> [Your instructions]: Lines that include the string "settings" are the ones to copy from the entries below.
Start of Records to process
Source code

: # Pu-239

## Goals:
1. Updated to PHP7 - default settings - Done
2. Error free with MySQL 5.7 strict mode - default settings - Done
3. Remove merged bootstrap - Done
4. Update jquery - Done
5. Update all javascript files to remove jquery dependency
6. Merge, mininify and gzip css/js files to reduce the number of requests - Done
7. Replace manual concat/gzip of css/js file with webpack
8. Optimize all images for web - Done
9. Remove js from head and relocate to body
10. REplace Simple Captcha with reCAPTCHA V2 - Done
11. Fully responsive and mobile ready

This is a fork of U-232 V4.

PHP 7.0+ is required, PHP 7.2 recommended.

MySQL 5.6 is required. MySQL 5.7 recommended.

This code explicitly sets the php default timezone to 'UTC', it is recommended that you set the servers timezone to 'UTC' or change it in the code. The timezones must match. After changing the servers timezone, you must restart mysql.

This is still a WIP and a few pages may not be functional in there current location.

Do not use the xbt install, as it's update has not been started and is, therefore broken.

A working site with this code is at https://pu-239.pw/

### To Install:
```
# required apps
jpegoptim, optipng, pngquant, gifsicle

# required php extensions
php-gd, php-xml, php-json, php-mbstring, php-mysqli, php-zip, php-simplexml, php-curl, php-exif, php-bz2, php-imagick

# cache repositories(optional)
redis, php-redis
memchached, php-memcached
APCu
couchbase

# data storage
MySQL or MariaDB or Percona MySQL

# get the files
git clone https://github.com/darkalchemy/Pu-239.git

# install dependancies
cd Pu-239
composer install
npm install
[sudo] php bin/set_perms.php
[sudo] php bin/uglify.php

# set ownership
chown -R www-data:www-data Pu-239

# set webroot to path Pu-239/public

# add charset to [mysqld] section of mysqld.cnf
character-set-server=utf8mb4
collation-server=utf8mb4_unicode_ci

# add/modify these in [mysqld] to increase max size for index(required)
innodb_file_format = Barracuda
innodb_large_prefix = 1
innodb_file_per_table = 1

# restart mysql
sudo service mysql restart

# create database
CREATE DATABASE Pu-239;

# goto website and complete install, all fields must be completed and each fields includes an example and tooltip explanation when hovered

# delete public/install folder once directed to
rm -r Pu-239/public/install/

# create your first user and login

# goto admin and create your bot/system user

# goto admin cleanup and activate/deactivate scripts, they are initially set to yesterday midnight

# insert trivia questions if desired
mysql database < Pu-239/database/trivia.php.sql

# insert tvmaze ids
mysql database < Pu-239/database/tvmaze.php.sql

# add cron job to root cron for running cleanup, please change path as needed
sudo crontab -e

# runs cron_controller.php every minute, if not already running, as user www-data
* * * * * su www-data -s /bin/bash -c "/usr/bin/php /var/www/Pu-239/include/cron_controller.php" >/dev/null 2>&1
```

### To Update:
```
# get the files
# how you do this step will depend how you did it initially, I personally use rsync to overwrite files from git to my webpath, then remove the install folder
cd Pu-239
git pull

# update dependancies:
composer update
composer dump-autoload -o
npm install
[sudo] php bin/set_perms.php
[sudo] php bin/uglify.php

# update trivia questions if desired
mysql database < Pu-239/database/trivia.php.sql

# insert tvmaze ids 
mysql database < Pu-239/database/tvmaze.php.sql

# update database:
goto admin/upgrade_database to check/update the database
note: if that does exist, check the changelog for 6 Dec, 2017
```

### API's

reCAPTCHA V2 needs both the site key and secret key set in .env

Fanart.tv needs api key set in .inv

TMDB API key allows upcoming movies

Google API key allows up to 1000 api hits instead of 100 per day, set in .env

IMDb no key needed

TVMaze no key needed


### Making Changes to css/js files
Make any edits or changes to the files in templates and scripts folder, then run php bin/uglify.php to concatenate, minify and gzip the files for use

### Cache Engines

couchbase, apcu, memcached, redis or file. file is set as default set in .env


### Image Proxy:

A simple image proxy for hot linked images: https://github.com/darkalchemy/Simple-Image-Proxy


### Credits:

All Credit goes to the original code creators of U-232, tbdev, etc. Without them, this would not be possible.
End of Records to process
> [Output below]:
1. Updated to PHP7 - default settings - Done
2. Error free with MySQL 5.7 strict mode - default settings - Done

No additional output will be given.